The Current Account, the Savings Rate, and One-Equation Economics
Greg Mankiw points us to something Michael Spence said:
it would be useful if we stopped pretending or alleging that China’s exchange-rate policies are the root cause of our trade deficit. If our savings rate is stubbornly stuck below our investment rate, and if China does allow its currency to revalue over time, then we will simply run a deficit with another collection of countries, and from a domestic point of view, nothing much will have changed. Except that we won’t have this subject to discuss with China anymore.
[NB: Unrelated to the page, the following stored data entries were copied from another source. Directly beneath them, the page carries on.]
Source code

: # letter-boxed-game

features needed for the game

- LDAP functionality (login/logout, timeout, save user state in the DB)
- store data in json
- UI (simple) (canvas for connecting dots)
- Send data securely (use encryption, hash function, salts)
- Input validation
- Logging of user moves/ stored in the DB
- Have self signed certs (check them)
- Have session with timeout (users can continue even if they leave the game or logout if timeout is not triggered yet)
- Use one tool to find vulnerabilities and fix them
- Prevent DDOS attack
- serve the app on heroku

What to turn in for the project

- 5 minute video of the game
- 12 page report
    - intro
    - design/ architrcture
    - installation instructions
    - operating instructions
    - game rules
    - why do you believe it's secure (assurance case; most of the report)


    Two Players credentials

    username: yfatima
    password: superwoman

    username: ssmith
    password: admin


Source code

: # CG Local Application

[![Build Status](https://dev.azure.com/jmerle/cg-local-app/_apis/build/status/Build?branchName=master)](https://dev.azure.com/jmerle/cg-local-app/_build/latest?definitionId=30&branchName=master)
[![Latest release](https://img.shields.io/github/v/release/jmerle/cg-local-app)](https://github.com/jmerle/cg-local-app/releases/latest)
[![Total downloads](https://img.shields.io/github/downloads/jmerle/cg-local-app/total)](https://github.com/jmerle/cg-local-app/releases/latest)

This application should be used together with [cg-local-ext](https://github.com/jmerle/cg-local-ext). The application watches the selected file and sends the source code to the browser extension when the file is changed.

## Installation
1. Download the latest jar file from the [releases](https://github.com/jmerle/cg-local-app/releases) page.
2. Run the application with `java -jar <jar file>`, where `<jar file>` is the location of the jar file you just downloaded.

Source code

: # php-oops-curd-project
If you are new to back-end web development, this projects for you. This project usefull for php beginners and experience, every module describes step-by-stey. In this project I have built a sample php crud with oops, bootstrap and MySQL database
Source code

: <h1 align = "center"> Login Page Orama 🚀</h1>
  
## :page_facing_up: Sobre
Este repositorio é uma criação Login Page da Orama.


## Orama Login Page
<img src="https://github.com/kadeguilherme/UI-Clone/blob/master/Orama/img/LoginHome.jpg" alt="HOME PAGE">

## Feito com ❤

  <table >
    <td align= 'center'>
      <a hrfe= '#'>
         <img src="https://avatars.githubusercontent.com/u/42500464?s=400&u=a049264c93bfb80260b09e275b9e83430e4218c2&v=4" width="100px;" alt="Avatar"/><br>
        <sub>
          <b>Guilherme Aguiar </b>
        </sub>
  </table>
While this sounds like a few comments from certain Angrybears, Brad DeLong has an objection:
One-equation economics assumes that certain economic quantities are fixed in stone, examines one equation – usually an accounting identity – and concludes that somebody else’s preferred policies will be ineffective and counterproductive. It does so by ignoring the fact that one of the aims or effects of the somebody else’s policies will be to change the values of the economic quantities that are–by assumption and only by assumption – claimed to be fixed in stone.
This reminds me of a debate that fellow Angrybear, Steve Kyle, and I were having with Dean Baker. The real insight came for Kash where he kindly credits the following to me:
one can really think of this is a question of cause and effect (otherwise known as a chicken-or-the-egg debate). Would a cheaper dollar induce higher savings, thus bringing about the needed change to the US’s savings/investment balance that would reduce the CA deficit? Or would an improvement in US savings cause the dollar to lose value, thus inducing US exports to rise and imports to fall and thereby improving the CA deficit? Obviously, exchange rates and domestic consumption/savings behavior are both jointly and simultaneously determined. But if I had to pick one to be more exogenous, I would vote for savings behavior. I think that the US’s underlying savings/investment balance has a lot more influence over the dollar exchange rate than the other way around. Dean suggests the opposite, and specifically argues that because the weak yuan has entailed the Chinese central bank buying lots of dollars, the Chinese exchange rate policy has effectively kept interest rates low in the US, which in turn has depressed savings.
One can read the rest of Kash’s excellent discussion, which links back to where Dean takes on a couple of Angrybears.
Update: Brad Setser weighs in on this debate with a detailed review of the data as well as suggestions that the U.S. savings rate is not as exogenous as Spence, Kash, and yours truly may have argued.